[Saved entries]
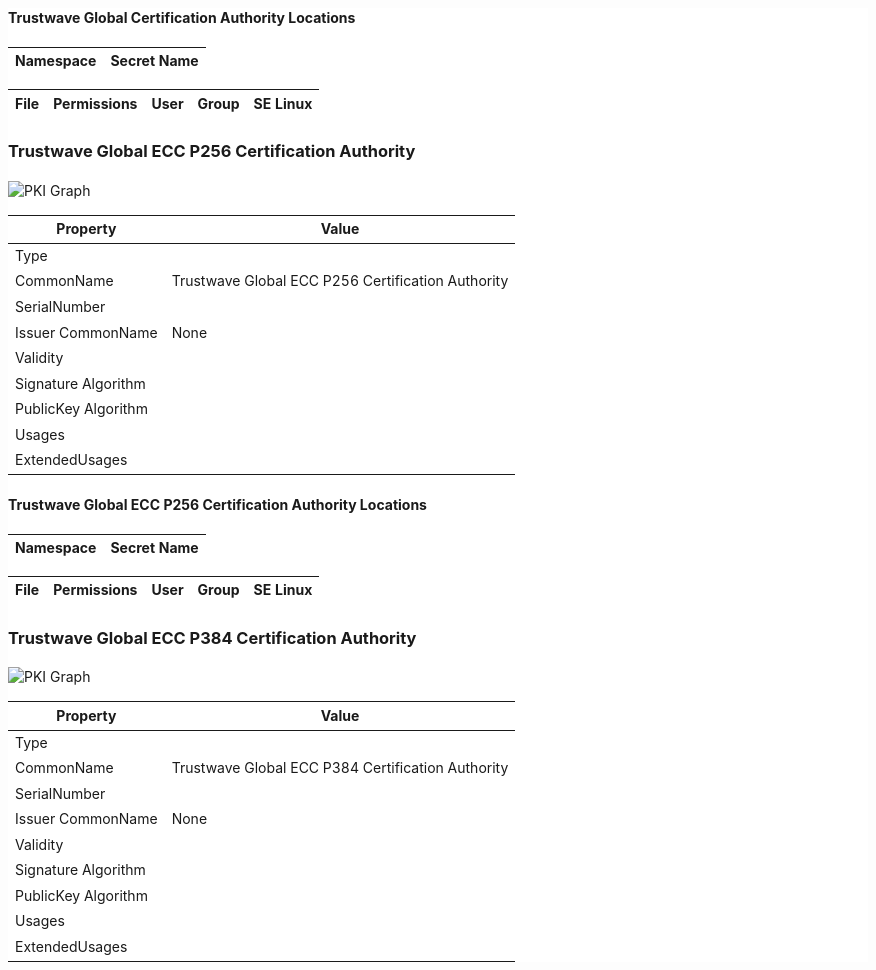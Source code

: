 
#### Trustwave Global Certification Authority Locations
| Namespace | Secret Name |
| ----------- | ----------- |


| File | Permissions | User | Group | SE Linux |
| ----------- | ----------- | ----------- | ----------- | ----------- |




### Trustwave Global ECC P256 Certification Authority
![PKI Graph](subcert-trustwave-global-ecc-p256-certification-authority.png)



| Property | Value |
| ----------- | ----------- |
| Type |  |
| CommonName | Trustwave Global ECC P256 Certification Authority |
| SerialNumber |  |
| Issuer CommonName | None |
| Validity |  |
| Signature Algorithm |  |
| PublicKey Algorithm |   |
| Usages |  |
| ExtendedUsages |  |


#### Trustwave Global ECC P256 Certification Authority Locations
| Namespace | Secret Name |
| ----------- | ----------- |


| File | Permissions | User | Group | SE Linux |
| ----------- | ----------- | ----------- | ----------- | ----------- |




### Trustwave Global ECC P384 Certification Authority
![PKI Graph](subcert-trustwave-global-ecc-p384-certification-authority.png)



| Property | Value |
| ----------- | ----------- |
| Type |  |
| CommonName | Trustwave Global ECC P384 Certification Authority |
| SerialNumber |  |
| Issuer CommonName | None |
| Validity |  |
| Signature Algorithm |  |
| PublicKey Algorithm |   |
| Usages |  |
| ExtendedUsages |  |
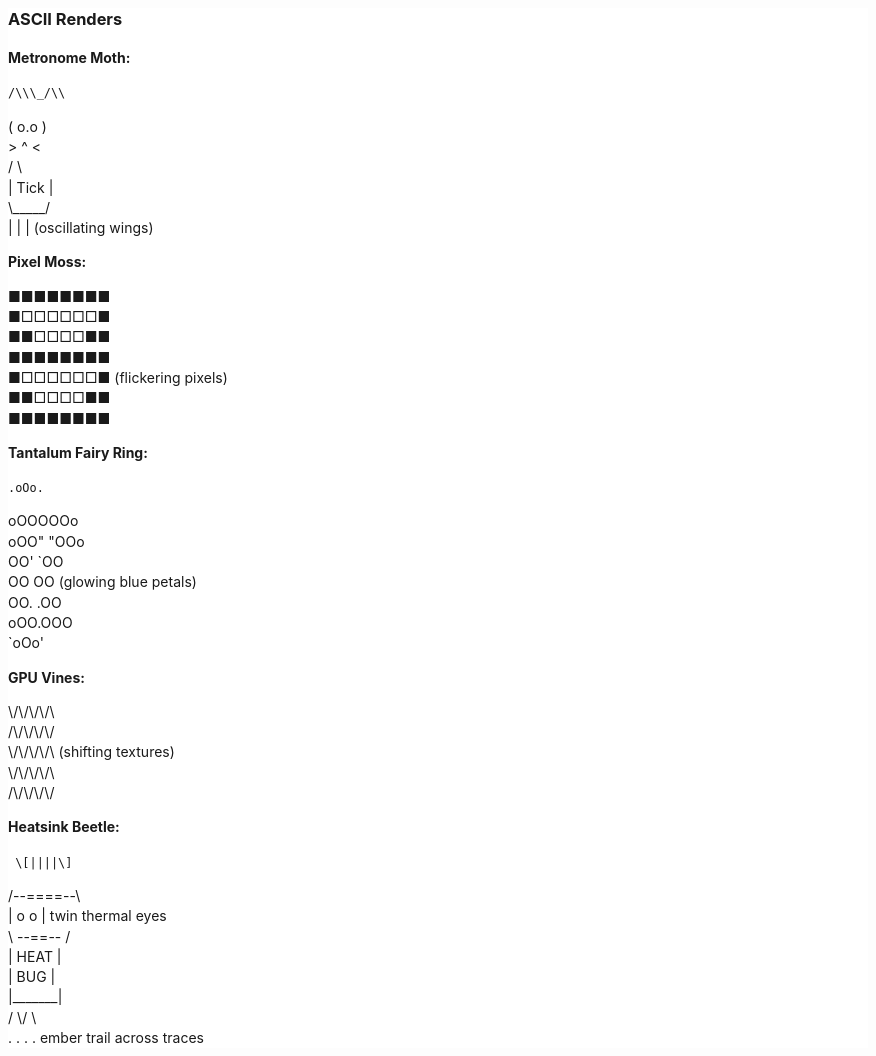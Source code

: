 ### **ASCII Renders**

**Metronome Moth:**

    /\\\_/\\  
   ( o.o )  
    \> ^ \<    
   /     \\  
  | Tick  |  
    \\\_\_\_\_\_/  
    | | |  (oscillating wings)

**Pixel Moss:**

■■■■■■■■  
■□□□□□□■  
■■□□□□■■  
■■■■■■■■  
■□□□□□□■  (flickering pixels)  
■■□□□□■■  
■■■■■■■■

**Tantalum Fairy Ring:**

    .oOo.  
  oOOOOOo  
 oOO" "OOo  
OO'    \`OO   
OO     OO  (glowing blue petals)  
OO.    .OO  
  oOO.OOO   
  \`oOo'

**GPU Vines:**

\\/\\/\\/\\/\\  
/\\/\\/\\/\\/  
\\/\\/\\/\\/\\  (shifting textures)  
\\/\\/\\/\\/\\  
/\\/\\/\\/\\/

**Heatsink Beetle:**

     \[||||\]  
   /--====--\\  
  |  o    o  |      twin thermal eyes  
   \\ \--==-- /  
    |  HEAT |  
    |  BUG  |  
    |\_\_\_\_\_\_\_|  
     /  \\/ \\  
    .  .  .  .      ember trail across traces
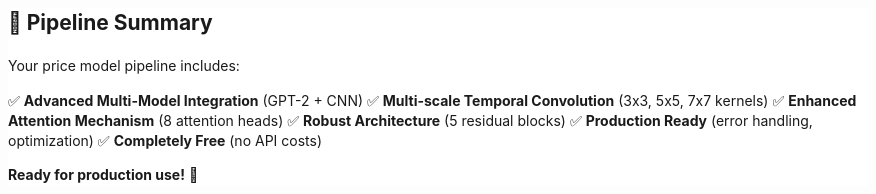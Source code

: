 ## 🎉 **Pipeline Summary**

Your price model pipeline includes:

✅ **Advanced Multi-Model Integration** (GPT-2 + CNN)
✅ **Multi-scale Temporal Convolution** (3x3, 5x5, 7x7 kernels)
✅ **Enhanced Attention Mechanism** (8 attention heads)
✅ **Robust Architecture** (5 residual blocks)
✅ **Production Ready** (error handling, optimization)
✅ **Completely Free** (no API costs)

**Ready for production use!** 🚀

● **Brief**:
Start at the first line and set down all of the data exactly, passing over the pictures.

● **Result of the exercise**:
Source code

: 
#### Trustwave Global Certification Authority Locations
| Namespace | Secret Name |
| ----------- | ----------- |


| File | Permissions | User | Group | SE Linux |
| ----------- | ----------- | ----------- | ----------- | ----------- |




### Trustwave Global ECC P256 Certification Authority
![PKI Graph](subcert-trustwave-global-ecc-p256-certification-authority.png)



| Property | Value |
| ----------- | ----------- |
| Type |  |
| CommonName | Trustwave Global ECC P256 Certification Authority |
| SerialNumber |  |
| Issuer CommonName | None |
| Validity |  |
| Signature Algorithm |  |
| PublicKey Algorithm |   |
| Usages |  |
| ExtendedUsages |  |


#### Trustwave Global ECC P256 Certification Authority Locations
| Namespace | Secret Name |
| ----------- | ----------- |


| File | Permissions | User | Group | SE Linux |
| ----------- | ----------- | ----------- | ----------- | ----------- |




### Trustwave Global ECC P384 Certification Authority
![PKI Graph](subcert-trustwave-global-ecc-p384-certification-authority.png)



| Property | Value |
| ----------- | ----------- |
| Type |  |
| CommonName | Trustwave Global ECC P384 Certification Authority |
| SerialNumber |  |
| Issuer CommonName | None |
| Validity |  |
| Signature Algorithm |  |
| PublicKey Algorithm |   |
| Usages |  |
| ExtendedUsages |  |
Source code

: ### **ASCII Renders**

**Metronome Moth:**

    /\\\_/\\  
   ( o.o )  
    \> ^ \<    
   /     \\  
  | Tick  |  
    \\\_\_\_\_\_/  
    | | |  (oscillating wings)

**Pixel Moss:**

■■■■■■■■  
■□□□□□□■  
■■□□□□■■  
■■■■■■■■  
■□□□□□□■  (flickering pixels)  
■■□□□□■■  
■■■■■■■■

**Tantalum Fairy Ring:**

    .oOo.  
  oOOOOOo  
 oOO" "OOo  
OO'    \`OO   
OO     OO  (glowing blue petals)  
OO.    .OO  
  oOO.OOO   
  \`oOo'

**GPU Vines:**

\\/\\/\\/\\/\\  
/\\/\\/\\/\\/  
\\/\\/\\/\\/\\  (shifting textures)  
\\/\\/\\/\\/\\  
/\\/\\/\\/\\/

**Heatsink Beetle:**

     \[||||\]  
   /--====--\\  
  |  o    o  |      twin thermal eyes  
   \\ \--==-- /  
    |  HEAT |  
    |  BUG  |  
    |\_\_\_\_\_\_\_|  
     /  \\/ \\  
    .  .  .  .      ember trail across traces
Source code

: ## 🎉 **Pipeline Summary**

Your price model pipeline includes:

✅ **Advanced Multi-Model Integration** (GPT-2 + CNN)
✅ **Multi-scale Temporal Convolution** (3x3, 5x5, 7x7 kernels)
✅ **Enhanced Attention Mechanism** (8 attention heads)
✅ **Robust Architecture** (5 residual blocks)
✅ **Production Ready** (error handling, optimization)
✅ **Completely Free** (no API costs)

**Ready for production use!** 🚀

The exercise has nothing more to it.